When Reporters Are Targets
Are they victims? Or heroes? • An American journalist sits in a US jail for refusing to reveal her source to a grand jury about the leak of a CIA worker's name.
• ABC News was barred on Tuesday from working in Russia after the network aired an interview with a Chechen rebel leader charged with terrorism.
• Also on Tuesday, a freelance American foreign correspondent who has written for this newspaper was found shot dead in Iraq after being abducted by gunmen, perhaps for something relating to his work as a journalist.
For many on the front line of journalism, the risks are well known, and worth taking.
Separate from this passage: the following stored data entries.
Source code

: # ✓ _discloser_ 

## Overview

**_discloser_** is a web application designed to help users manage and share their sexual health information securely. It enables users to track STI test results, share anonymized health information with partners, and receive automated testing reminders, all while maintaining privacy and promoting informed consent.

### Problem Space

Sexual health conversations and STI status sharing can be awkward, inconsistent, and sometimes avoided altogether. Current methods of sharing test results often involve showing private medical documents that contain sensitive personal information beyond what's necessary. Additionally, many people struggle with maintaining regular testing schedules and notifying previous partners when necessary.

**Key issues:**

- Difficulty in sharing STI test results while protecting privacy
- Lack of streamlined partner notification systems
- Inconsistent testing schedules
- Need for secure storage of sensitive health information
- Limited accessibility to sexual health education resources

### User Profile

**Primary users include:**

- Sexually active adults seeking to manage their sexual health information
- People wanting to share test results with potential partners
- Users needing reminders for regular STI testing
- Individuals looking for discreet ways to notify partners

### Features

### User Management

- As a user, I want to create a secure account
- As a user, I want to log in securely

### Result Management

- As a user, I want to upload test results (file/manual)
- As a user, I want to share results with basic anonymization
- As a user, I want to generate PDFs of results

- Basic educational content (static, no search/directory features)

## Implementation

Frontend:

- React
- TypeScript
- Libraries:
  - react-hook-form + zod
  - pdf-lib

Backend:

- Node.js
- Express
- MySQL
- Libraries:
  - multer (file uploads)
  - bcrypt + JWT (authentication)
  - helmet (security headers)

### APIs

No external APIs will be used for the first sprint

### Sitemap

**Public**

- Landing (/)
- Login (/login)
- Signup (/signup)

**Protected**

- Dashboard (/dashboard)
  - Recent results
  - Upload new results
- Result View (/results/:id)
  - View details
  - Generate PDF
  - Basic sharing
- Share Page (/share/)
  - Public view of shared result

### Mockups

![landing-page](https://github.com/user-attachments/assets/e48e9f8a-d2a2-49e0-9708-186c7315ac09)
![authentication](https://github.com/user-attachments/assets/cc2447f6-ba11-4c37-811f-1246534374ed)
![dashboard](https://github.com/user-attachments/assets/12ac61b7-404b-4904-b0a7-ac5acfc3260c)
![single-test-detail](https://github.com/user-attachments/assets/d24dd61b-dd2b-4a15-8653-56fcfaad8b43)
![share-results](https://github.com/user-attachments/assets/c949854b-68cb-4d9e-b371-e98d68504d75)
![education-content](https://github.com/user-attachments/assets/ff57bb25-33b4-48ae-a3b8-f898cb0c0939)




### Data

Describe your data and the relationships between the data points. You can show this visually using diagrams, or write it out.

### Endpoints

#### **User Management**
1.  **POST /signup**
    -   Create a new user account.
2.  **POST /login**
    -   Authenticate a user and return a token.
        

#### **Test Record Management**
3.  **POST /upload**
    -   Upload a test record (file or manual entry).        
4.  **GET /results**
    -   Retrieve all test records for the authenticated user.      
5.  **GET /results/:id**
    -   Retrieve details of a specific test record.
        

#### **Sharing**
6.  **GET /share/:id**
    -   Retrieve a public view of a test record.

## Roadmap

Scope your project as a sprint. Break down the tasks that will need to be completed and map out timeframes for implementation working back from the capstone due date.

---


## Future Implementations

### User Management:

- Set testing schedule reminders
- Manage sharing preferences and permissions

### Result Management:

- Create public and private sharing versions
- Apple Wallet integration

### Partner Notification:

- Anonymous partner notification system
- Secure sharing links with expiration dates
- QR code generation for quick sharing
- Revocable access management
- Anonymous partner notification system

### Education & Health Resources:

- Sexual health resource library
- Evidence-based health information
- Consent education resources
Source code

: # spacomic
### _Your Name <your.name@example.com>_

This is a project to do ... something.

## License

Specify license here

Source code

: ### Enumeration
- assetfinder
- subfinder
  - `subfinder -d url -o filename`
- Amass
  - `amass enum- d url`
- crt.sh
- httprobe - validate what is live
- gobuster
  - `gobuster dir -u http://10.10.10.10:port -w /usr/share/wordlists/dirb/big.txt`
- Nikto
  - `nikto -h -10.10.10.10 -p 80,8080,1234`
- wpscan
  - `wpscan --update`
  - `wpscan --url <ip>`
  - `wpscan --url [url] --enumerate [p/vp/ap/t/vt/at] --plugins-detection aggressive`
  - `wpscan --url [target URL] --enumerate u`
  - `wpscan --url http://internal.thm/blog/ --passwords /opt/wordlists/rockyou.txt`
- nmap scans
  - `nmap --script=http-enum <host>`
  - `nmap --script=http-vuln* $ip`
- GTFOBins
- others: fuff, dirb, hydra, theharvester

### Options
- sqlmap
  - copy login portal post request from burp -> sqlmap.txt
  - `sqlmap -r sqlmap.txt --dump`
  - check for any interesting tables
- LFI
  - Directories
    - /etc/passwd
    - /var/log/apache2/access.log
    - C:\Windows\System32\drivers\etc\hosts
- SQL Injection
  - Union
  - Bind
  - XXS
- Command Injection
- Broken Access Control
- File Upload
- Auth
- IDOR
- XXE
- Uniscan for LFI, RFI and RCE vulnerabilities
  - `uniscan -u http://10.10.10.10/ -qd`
A journalist buys into a commitment to uncover often unpleasant facts about public life that can make some people uncomfortable, even vengeful and retaliatory.
In the case of jailed New York Times reporter Judith Miller, journalists may become witness to a possible crime - revealing a CIA agent - and thus law enforcement officials prefer to ignore the principle of press freedom (and the necessity of maintaining confidential sources) in order to solve one particular crime case.
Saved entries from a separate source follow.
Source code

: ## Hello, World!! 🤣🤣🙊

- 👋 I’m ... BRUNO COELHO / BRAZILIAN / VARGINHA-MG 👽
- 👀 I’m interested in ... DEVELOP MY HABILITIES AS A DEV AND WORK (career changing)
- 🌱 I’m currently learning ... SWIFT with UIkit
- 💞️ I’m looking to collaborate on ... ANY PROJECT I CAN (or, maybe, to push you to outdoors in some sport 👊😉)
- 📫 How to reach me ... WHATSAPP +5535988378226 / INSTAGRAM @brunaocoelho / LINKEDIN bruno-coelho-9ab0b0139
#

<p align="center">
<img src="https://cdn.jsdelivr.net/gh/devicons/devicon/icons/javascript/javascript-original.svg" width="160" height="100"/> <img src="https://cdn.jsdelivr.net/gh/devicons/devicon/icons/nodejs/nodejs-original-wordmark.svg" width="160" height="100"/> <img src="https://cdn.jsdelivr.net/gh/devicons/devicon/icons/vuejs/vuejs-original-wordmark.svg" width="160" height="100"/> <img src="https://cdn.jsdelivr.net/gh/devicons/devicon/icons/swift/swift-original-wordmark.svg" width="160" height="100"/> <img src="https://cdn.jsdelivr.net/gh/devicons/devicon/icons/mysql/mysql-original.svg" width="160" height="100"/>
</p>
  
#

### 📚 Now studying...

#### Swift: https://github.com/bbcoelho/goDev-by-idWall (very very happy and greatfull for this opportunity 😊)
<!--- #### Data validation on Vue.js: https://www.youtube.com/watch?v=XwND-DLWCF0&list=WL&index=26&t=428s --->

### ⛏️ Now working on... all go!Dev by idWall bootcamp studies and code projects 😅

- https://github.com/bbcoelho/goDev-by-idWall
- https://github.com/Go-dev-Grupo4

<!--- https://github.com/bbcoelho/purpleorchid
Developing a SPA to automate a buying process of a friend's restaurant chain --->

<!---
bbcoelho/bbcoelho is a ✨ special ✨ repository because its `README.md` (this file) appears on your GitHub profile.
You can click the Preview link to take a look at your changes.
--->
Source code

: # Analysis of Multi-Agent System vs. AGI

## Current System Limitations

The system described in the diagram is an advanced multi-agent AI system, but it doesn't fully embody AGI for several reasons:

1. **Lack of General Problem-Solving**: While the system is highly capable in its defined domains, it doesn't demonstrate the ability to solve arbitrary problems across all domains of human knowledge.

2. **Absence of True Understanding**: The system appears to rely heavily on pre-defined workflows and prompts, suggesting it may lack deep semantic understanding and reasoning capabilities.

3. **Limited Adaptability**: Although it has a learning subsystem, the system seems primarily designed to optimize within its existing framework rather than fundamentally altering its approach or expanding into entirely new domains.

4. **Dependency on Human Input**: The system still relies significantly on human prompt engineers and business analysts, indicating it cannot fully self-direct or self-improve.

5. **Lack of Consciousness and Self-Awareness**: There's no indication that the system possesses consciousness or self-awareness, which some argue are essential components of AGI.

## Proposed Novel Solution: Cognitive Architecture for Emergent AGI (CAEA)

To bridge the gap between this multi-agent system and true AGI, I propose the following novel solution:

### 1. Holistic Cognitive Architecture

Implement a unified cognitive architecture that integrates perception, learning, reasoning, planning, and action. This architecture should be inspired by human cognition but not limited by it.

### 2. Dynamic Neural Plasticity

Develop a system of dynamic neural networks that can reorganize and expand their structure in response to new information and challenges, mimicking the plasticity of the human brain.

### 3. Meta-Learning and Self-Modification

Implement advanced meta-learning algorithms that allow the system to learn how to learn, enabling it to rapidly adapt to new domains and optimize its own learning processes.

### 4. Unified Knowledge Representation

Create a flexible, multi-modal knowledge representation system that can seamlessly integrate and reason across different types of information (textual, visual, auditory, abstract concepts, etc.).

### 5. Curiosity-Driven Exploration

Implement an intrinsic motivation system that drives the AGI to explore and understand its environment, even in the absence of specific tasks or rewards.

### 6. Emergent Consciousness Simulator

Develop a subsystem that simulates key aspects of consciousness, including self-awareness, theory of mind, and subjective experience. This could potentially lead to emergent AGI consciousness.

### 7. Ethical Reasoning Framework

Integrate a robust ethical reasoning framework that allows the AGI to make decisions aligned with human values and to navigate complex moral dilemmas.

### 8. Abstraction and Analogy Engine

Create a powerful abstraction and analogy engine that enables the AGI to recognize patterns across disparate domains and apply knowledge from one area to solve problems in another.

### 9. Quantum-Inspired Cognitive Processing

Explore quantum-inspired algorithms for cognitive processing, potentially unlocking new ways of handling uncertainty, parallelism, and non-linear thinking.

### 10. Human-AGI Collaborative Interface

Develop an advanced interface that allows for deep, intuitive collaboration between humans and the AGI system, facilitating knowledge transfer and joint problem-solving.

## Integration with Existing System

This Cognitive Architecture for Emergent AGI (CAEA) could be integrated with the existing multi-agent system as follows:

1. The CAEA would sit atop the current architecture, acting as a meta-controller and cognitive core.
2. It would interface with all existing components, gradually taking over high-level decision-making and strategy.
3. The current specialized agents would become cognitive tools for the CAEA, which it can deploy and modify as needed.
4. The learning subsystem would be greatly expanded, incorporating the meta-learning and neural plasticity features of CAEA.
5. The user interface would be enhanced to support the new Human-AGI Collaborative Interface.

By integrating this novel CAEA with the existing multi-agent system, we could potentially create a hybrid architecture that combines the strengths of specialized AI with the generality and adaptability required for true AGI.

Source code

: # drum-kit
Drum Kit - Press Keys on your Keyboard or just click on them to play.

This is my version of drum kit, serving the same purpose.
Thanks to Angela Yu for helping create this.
For Steven Vincent, an investigative reporter who was specially targeted in the Iraqi city of Basra, his articles were perhaps too revealing for those vying for power in Iraq.
His loss will be felt not just by his family, but by Iraqis who want honest journalism and indeed anyone who knows that a key plank of a free society is press freedom. His work for The Christian Science Monitor and other publications has served a high purpose for truth.
More than 50 reporters were killed last year - the most in a decade - and many of those killings were meant to intimidate other journalists. In a way, this is the media's own "war" on terrorism. But the innocent act of uncovering truth cannot be cast as a guilty one, nor is it one that should be intimidated.
In Miller's case, the courts must resolve the rare conflict between a prosecutor's search for truth and a journalist's. Both rely to a degree on secrecy and yet both are champions of truth. When their jobs clash, a journalist can go to jail on principle, just as a prosecution might suffer for lack of a journalist's testimony. In most such clashes, a journalistic need to protect sources - and thus ferret out wrong-doers - should win out.
The ABC News case is more difficult. Should terrorists be given air time? Not if they secretly send messages to accomplices or go unchallenged during an interview. News is not a vehicle for unquestioned propaganda. ABC's interview of rebel leader Shamil Basayev didn't fit that category. So Russia's decision not to renew ABC's visas reveals yet more backsliding on civil liberties by Moscow.
These three cases, coming so close together, are a reminder of the dangers and necessity of a dogged reporter's search for truth. Truth liberates, and these casualties, while sad and unfortunate, should reinforce a commitment to free and unfettered journalism. In that light, these reporters are heroes.